(Dataset entries)
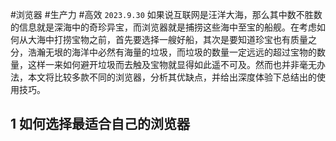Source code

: #浏览器 #生产力 #高效
`2023.9.30`
如果说互联网是汪洋大海，那么其中数不胜数的信息就是深海中的奇珍异宝，而浏览器就是捕捞这些海中至宝的船舰。在考虑如何从大海中打捞宝物之前，首先要选择一艘好船，其次是要知道珍宝也有质量之分，浩瀚无垠的海洋中必然有海量的垃圾，而垃圾的数量一定远远的超过宝物的数量，这样一来如何避开垃圾而去触及宝物就显得如此遥不可及。然而也并非毫无办法，本文将比较多款不同的浏览器，分析其优缺点，并给出深度体验下总结出的使用技巧。

## 1 如何选择最适合自己的浏览器


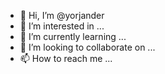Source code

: - 👋 Hi, I’m @yorjander
- 👀 I’m interested in ...
- 🌱 I’m currently learning ...
- 💞️ I’m looking to collaborate on ...
- 📫 How to reach me ...

<!---
yorjander/yorjander is a ✨ special ✨ repository because its `README.md` (this file) appears on your GitHub profile.
You can click the Preview link to take a look at your changes.
--->
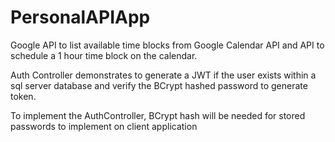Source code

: # PersonalAPIApp

Google API to list available time blocks from Google Calendar API and API to schedule a 1 hour time block on the calendar.

Auth Controller demonstrates to generate a JWT if the user exists within a sql server database and verify the BCrypt hashed password to generate token.

To implement the AuthController, BCrypt hash will be needed for stored passwords to implement on client application 
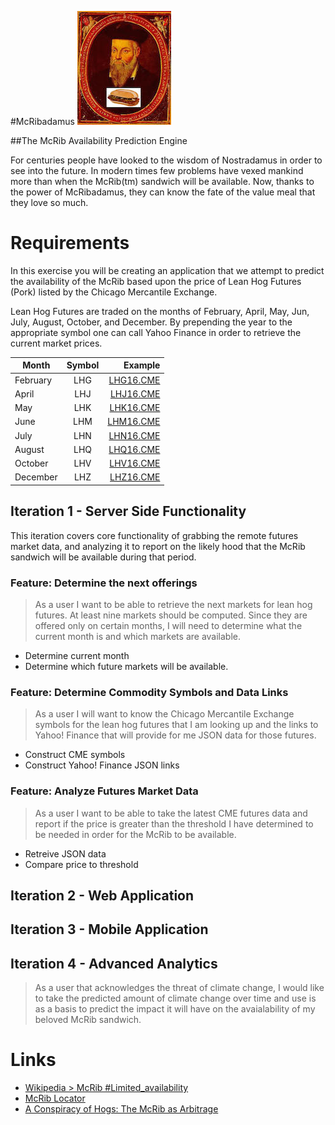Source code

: #McRibadamus 
![McRibadamus](mcribadamus.jpg)

##The McRib Availability Prediction Engine

For centuries people have looked to the wisdom of Nostradamus in order to see into the future. In modern times few problems have vexed mankind more than when the McRib(tm) sandwich will be available. Now, thanks to the power of McRibadamus, they can know the fate of the value meal that they love so much. 

# Requirements

In this exercise you will be creating an application that we attempt to predict the availability of the McRib based upon the price of Lean Hog Futures (Pork) listed by the Chicago Mercantile Exchange.

Lean Hog Futures are traded on the months of February, April, May, Jun, July, August, October, and December. By prepending the year to the appropriate symbol one can call Yahoo Finance in order to retrieve the current market prices.


| Month         | Symbol        | Example   |
| ------------- |:-------------:| ---------:|
| February      | LHG           | [LHG16.CME](http://finance.yahoo.com/webservice/v1/symbols/LHG16.CME/quote?format=json&view=detail) |
| April         | LHJ           | [LHJ16.CME](http://finance.yahoo.com/webservice/v1/symbols/LHJ16.CME/quote?format=json&view=detail) |
| May           | LHK           | [LHK16.CME](http://finance.yahoo.com/webservice/v1/symbols/LHK16.CME/quote?format=json&view=detail) |
| June          | LHM           | [LHM16.CME](http://finance.yahoo.com/webservice/v1/symbols/LHM16.CME/quote?format=json&view=detail) |
| July          | LHN           | [LHN16.CME](http://finance.yahoo.com/webservice/v1/symbols/LHN16.CME/quote?format=json&view=detail) |
| August        | LHQ           | [LHQ16.CME](http://finance.yahoo.com/webservice/v1/symbols/LHQ16.CME/quote?format=json&view=detail) |
| October       | LHV           | [LHV16.CME](http://finance.yahoo.com/webservice/v1/symbols/LHV16.CME/quote?format=json&view=detail) |
| December      | LHZ           | [LHZ16.CME](http://finance.yahoo.com/webservice/v1/symbols/LHZ16.CME/quote?format=json&view=detail) |

## Iteration 1 - Server Side Functionality

This iteration covers core functionality of grabbing the remote futures market data, and analyzing it to report on the likely hood that the McRib sandwich will be available during that period.

### Feature: Determine the next offerings

> As a user I want to be able to retrieve the next markets for lean hog futures. At least nine markets should be computed. Since they are offered only on certain months, I will need to determine what the current month is and which markets are available.

- Determine current month
- Determine which future markets will be available.

### Feature: Determine Commodity Symbols and Data Links

> As a user I will want to know the Chicago Mercantile Exchange symbols for the lean hog futures that I am looking up and the links to Yahoo! Finance that will provide for me JSON data for those futures. 

- Construct CME symbols
- Construct Yahoo! Finance JSON links

### Feature: Analyze Futures Market Data

> As a user I want to be able to take the latest CME futures data and report if the price is greater than the threshold I have determined to be needed in order for the McRib to be available.

- Retreive JSON data
- Compare price to threshold


## Iteration 2 - Web Application

## Iteration 3 - Mobile Application

## Iteration 4 - Advanced Analytics

> As a user that acknowledges the threat of climate change, I would like to take the predicted amount of climate change over time and use is as a basis to predict the impact it will have on the avaialability of my beloved McRib sandwich.


Links
=====

* [Wikipedia > McRib #Limited_availability](https://en.wikipedia.org/wiki/McRib#Limited_availability)
* [McRib Locator](http://mcriblocator.com/map.html)
* [A Conspiracy of Hogs: The McRib as Arbitrage](http://www.theawl.com/2011/11/a-conspiracy-of-hogs-the-mcrib-as-arbitrage) 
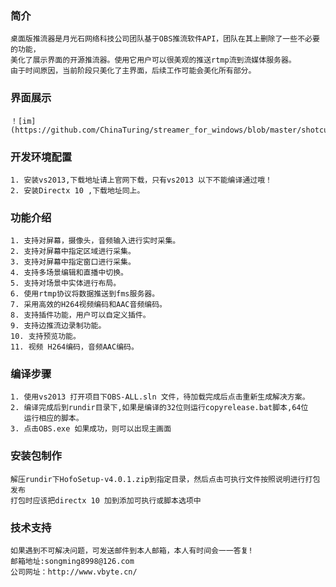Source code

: ### 简介
    桌面版推流器是月光石网络科技公司团队基于OBS推流软件API，团队在其上删除了一些不必要的功能，
    美化了展示界面的开源推流器。使用它用户可以很美观的推送rtmp流到流媒体服务器。
    由于时间原因，当前阶段只美化了主界面，后续工作可能会美化所有部分。

### 界面展示    
    ！[im](https://github.com/ChinaTuring/streamer_for_windows/blob/master/shotcut/main.JPG)
    
### 开发环境配置
    1. 安装vs2013,下载地址请上官网下载，只有vs2013 以下不能编译通过哦！
    2. 安装Directx 10 ,下载地址同上。
### 功能介绍
    1. 支持对屏幕，摄像头，音频输入进行实时采集。
    2. 支持对屏幕中指定区域进行采集。
    3. 支持对屏幕中指定窗口进行采集。
    4. 支持多场景编辑和直播中切换。
    5. 支持对场景中实体进行布局。
    6. 使用rtmp协议将数据推送到fms服务器。
    7. 采用高效的H264视频编码和AAC音频编码。
    8. 支持插件功能，用户可以自定义插件。
    9. 支持边推流边录制功能。
    10. 支持预览功能。
    11. 视频 H264编码，音频AAC编码。 
### 编译步骤
    1. 使用vs2013 打开项目下OBS-ALL.sln 文件，待加载完成后点击重新生成解决方案。
    2. 编译完成后到rundir目录下,如果是编译的32位则运行copyrelease.bat脚本,64位
       运行相应的脚本。
    3. 点击OBS.exe 如果成功，则可以出现主画面
### 安装包制作
    解压rundir下HofoSetup-v4.0.1.zip到指定目录，然后点击可执行文件按照说明进行打包发布
    打包时应该把directx 10 加到添加可执行或脚本选项中
### 技术支持
    如果遇到不可解决问题，可发送邮件到本人邮箱，本人有时间会一一答复!
    邮箱地址:songming8998@126.com
    公司网址：http://www.vbyte.cn/
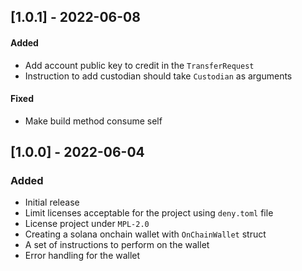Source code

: ## [1.0.1] - 2022-06-08

#### **Added**

- Add account public key to credit in the `TransferRequest` 
- Instruction to add custodian should take `Custodian` as arguments 

#### **Fixed**

- Make build method consume self

## [1.0.0] - 2022-06-04

### Added
- Initial release
- Limit licenses acceptable for the project using `deny.toml` file
- License project under `MPL-2.0`
- Creating a solana onchain wallet with `OnChainWallet` struct
- A set of instructions to perform on the wallet
- Error handling for the wallet
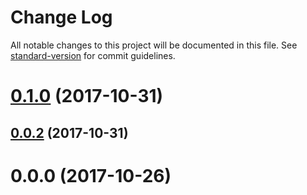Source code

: # Change Log

All notable changes to this project will be documented in this file. See [standard-version](https://github.com/conventional-changelog/standard-version) for commit guidelines.

<a name="0.1.0"></a>
# [0.1.0](https://github.com/shameed/ecpl-onlyoffice-viewer/compare/v0.0.2...v0.1.0) (2017-10-31)



<a name="0.0.2"></a>
## [0.0.2](https://github.com/shameed/ecpl-onlyoffice-viewer/compare/v0.0.0...v0.0.2) (2017-10-31)



<a name="0.0.0"></a>
# 0.0.0 (2017-10-26)
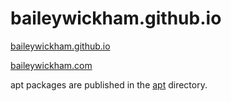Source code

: # baileywickham.github.io
[baileywickham.github.io](https://baileywickham.github.io)

[baileywickham.com](https://baileywickham.com)

apt packages are published in the [apt](apt) directory.
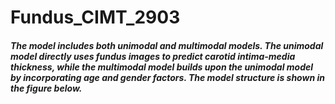 # Fundus_CIMT_2903

> 

##### The model includes both unimodal and multimodal models. The unimodal model directly uses fundus images to predict carotid intima-media thickness, while the multimodal model builds upon the unimodal model by incorporating age and gender factors. The model structure is shown in the figure below.


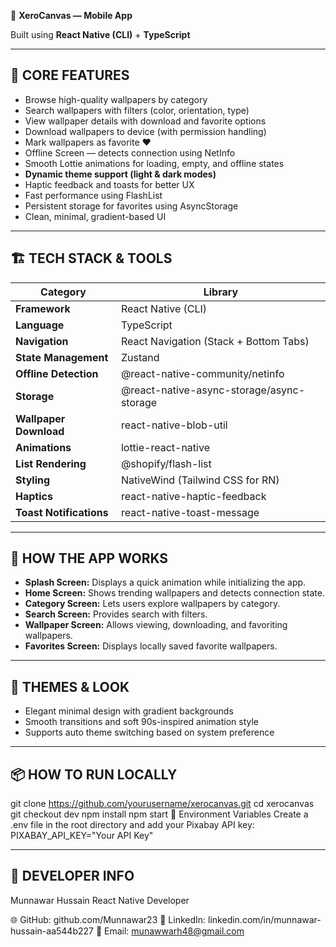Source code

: 🎨 **XeroCanvas — Mobile App**

Built using **React Native (CLI)** + **TypeScript**

---

## 📱 CORE FEATURES

- Browse high-quality wallpapers by category  
- Search wallpapers with filters (color, orientation, type)  
- View wallpaper details with download and favorite options  
- Download wallpapers to device (with permission handling)  
- Mark wallpapers as favorite ❤️  
- Offline Screen — detects connection using NetInfo  
- Smooth Lottie animations for loading, empty, and offline states  
- **Dynamic theme support (light & dark modes)**  
- Haptic feedback and toasts for better UX  
- Fast performance using FlashList  
- Persistent storage for favorites using AsyncStorage  
- Clean, minimal, gradient-based UI  

---

## 🏗️ TECH STACK & TOOLS

| Category | Library |
|-----------|----------|
| **Framework** | React Native (CLI) |
| **Language** | TypeScript |
| **Navigation** | React Navigation (Stack + Bottom Tabs) |
| **State Management** | Zustand |
| **Offline Detection** | @react-native-community/netinfo |
| **Storage** | @react-native-async-storage/async-storage |
| **Wallpaper Download** | react-native-blob-util |
| **Animations** | lottie-react-native |
| **List Rendering** | @shopify/flash-list |
| **Styling** | NativeWind (Tailwind CSS for RN) |
| **Haptics** | react-native-haptic-feedback |
| **Toast Notifications** | react-native-toast-message |

---

## 🧠 HOW THE APP WORKS

- **Splash Screen:** Displays a quick animation while initializing the app.  
- **Home Screen:** Shows trending wallpapers and detects connection state.  
- **Category Screen:** Lets users explore wallpapers by category.  
- **Search Screen:** Provides search with filters.  
- **Wallpaper Screen:** Allows viewing, downloading, and favoriting wallpapers.  
- **Favorites Screen:** Displays locally saved favorite wallpapers.  

---

## 🌈 THEMES & LOOK

- Elegant minimal design with gradient backgrounds  
- Smooth transitions and soft 90s-inspired animation style  
- Supports auto theme switching based on system preference  

---

## 📦 HOW TO RUN LOCALLY

git clone https://github.com/yourusername/xerocanvas.git
cd xerocanvas
git checkout dev
npm install
npm start
🧩 Environment Variables
Create a .env file in the root directory and add your Pixabay API key:
PIXABAY_API_KEY="Your API Key"

---

## 👤 DEVELOPER INFO

Munnawar Hussain
React Native Developer

🌐 GitHub: github.com/Munnawar23
💼 LinkedIn: linkedin.com/in/munnawar-hussain-aa544b227
📧 Email: munawwarh48@gmail.com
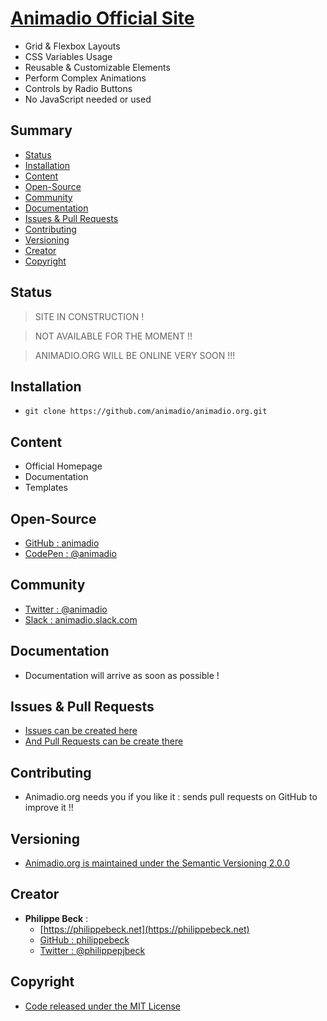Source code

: # [Animadio Official Site](https://animadio.org)

- Grid & Flexbox Layouts
- CSS Variables Usage
- Reusable & Customizable Elements
- Perform Complex Animations
- Controls by Radio Buttons
- No JavaScript needed or used


## Summary

- [Status](#status)
- [Installation](#installation)
- [Content](#content)
- [Open-Source](#open-source)
- [Community](#community)
- [Documentation](#documentation)
- [Issues & Pull Requests](#issues-&-pull-requests)
- [Contributing](#contributing)
- [Versioning](#versioning)
- [Creator](#creator)
- [Copyright](#copyright)

## Status

> SITE IN CONSTRUCTION !

> NOT AVAILABLE FOR THE MOMENT !!

> ANIMADIO.ORG WILL BE ONLINE VERY SOON !!!

## Installation

- `git clone https://github.com/animadio/animadio.org.git`
  
## Content

- Official Homepage
- Documentation
- Templates

## Open-Source

- [GitHub : animadio](https://github.com/animadio)
- [CodePen : @animadio](https://codepen.io/animadio)

## Community

- [Twitter : @animadio](https://twitter.com/animadio)
- [Slack : animadio.slack.com](https://join.slack.com/t/animadio/shared_invite/enQtNTY1NTc5NzgyNDA3LTI2YWIxM2ZkMGM5ODBkNjNjZmI5ZGVlNTM1ZWEwMWI5ZDJjNzViYjNmNWE2MjllMTc3MDhlMzYzZDYzNTkxNjU)

## Documentation

- Documentation will arrive as soon as possible !

## Issues & Pull Requests

- [Issues can be created here](https://github.com/animadio/animadio.org/issues)
- [And Pull Requests can be create there](https://github.com/animadio/animadio.org/pulls)

## Contributing

- Animadio.org needs you if you like it : sends pull requests on GitHub to improve it !!

## Versioning

- [Animadio.org is maintained under the Semantic Versioning 2.0.0](https://semver.org)

## Creator

- **Philippe Beck** :
  - [https://philippebeck.net](https://philippebeck.net)
  - [GitHub : philippebeck](https://github.com/philippebeck)
  - [Twitter : @philippepjbeck](https://twitter.com/philippepjbeck)

## Copyright

- [Code released under the MIT License](https://github.com/animadio/animadio.org/blob/master/LICENSE)
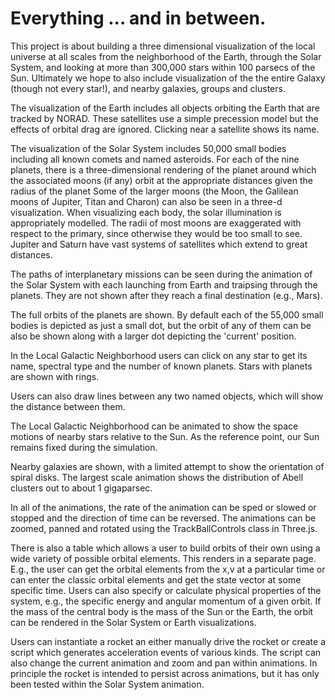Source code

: # Everything ... and in between.

This project is about building a three dimensional visualization of the local universe at all scales
from the neighborhood of the Earth, through the Solar System, and looking at more than 300,000
stars within 100 parsecs of the Sun.  Ultimately we hope to also include visualization of the
the entire Galaxy (though not every star!), and nearby galaxies, groups and clusters.

The visualization of the Earth includes all objects orbiting the Earth that are tracked by NORAD.
These satellites use a simple precession model but the effects of orbital drag are ignored.
Clicking near a satellite shows its name.

The visualization of the Solar System includes 50,000 small bodies including all known comets
and named asteroids.  For each of the nine planets, there is a three-dimensional
rendering of the planet around which the associated moons (if any) orbit at the 
appropriate distances given the radius of the planet  Some of the larger moons (the Moon,
the Galilean moons of Jupiter, Titan and Charon) can also be seen in a three-d visualization.
When visualizing each body, the solar illumination is appropriately modelled.
The radii of most moons are exaggerated with respect to the primary,
since otherwise they would be too small to see.  Jupiter and Saturn have vast systems of satellites
which extend to great distances.

The paths of interplanetary missions can
be seen during the animation of the Solar System with each launching from Earth and traipsing through the
planets.  They are not shown after they reach a final destination (e.g., Mars).

The full orbits of the planets are shown.  By default each of the 55,000 small bodies is depicted as just a small dot,
but the orbit of any of them can be also be shown along with a larger dot depicting the 'current' position.

In the Local Galactic Neighborhood users can click on any star to get its name, spectral type and the
number of known planets.  Stars with planets are shown with rings.

Users can also draw lines between any two named objects, which will show the distance between them.

The Local Galactic Neighborhood  can be animated to show the space motions of nearby stars relative to the
Sun.  As the reference point, our Sun remains fixed during the simulation. 

Nearby galaxies are shown, with a limited attempt to show the orientation of spiral disks.  The largest scale animation shows
the distribution of Abell clusters out to about 1 gigaparsec.

In all of the animations, the rate of the animation can be sped or slowed or stopped and the direction of time can be reversed.
The animations can be zoomed, panned and rotated using the TrackBallControls class in Three.js.

There is also a table which allows a user to build orbits of their own using a wide variety of possible
orbital elements.  This renders in a separate page.  E.g., the user can get the orbital elements from the x,v at a particular time or can enter
the classic orbital elements and get the state vector at some specific time.  Users can also specify or
calculate physical properties of the system, e.g., the specific energy and angular momentum of a given orbit.
If the mass of the central
body is the mass of the Sun or the Earth, the orbit can be rendered in the Solar System or Earth visualizations.

Users can instantiate a rocket an either manually drive the rocket or create a script which generates acceleration events of various
kinds.  The script can also change the current animation and zoom and pan within animations.  In principle the rocket is intended to persist across animations, 
but it has only been tested within the Solar System animation.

## ACTIVITY
Your copy should hold only the lines above from the one containing "apt packages are" through the one containing "- **Dynamic theme", exactly as written and free of pictures.

## EXERCISE ANSWER
apt packages are published in the [apt](apt) directory.
 # Fundus_CIMT_2903

> 

##### The model includes both unimodal and multimodal models. The unimodal model directly uses fundus images to predict carotid intima-media thickness, while the multimodal model builds upon the unimodal model by incorporating age and gender factors. The model structure is shown in the figure below.


Source code

: 🎨 **XeroCanvas — Mobile App**

Built using **React Native (CLI)** + **TypeScript**

---

## 📱 CORE FEATURES

- Browse high-quality wallpapers by category  
- Search wallpapers with filters (color, orientation, type)  
- View wallpaper details with download and favorite options  
- Download wallpapers to device (with permission handling)  
- Mark wallpapers as favorite ❤️  
- Offline Screen — detects connection using NetInfo  
- Smooth Lottie animations for loading, empty, and offline states  
- **Dynamic theme support (light & dark modes)**  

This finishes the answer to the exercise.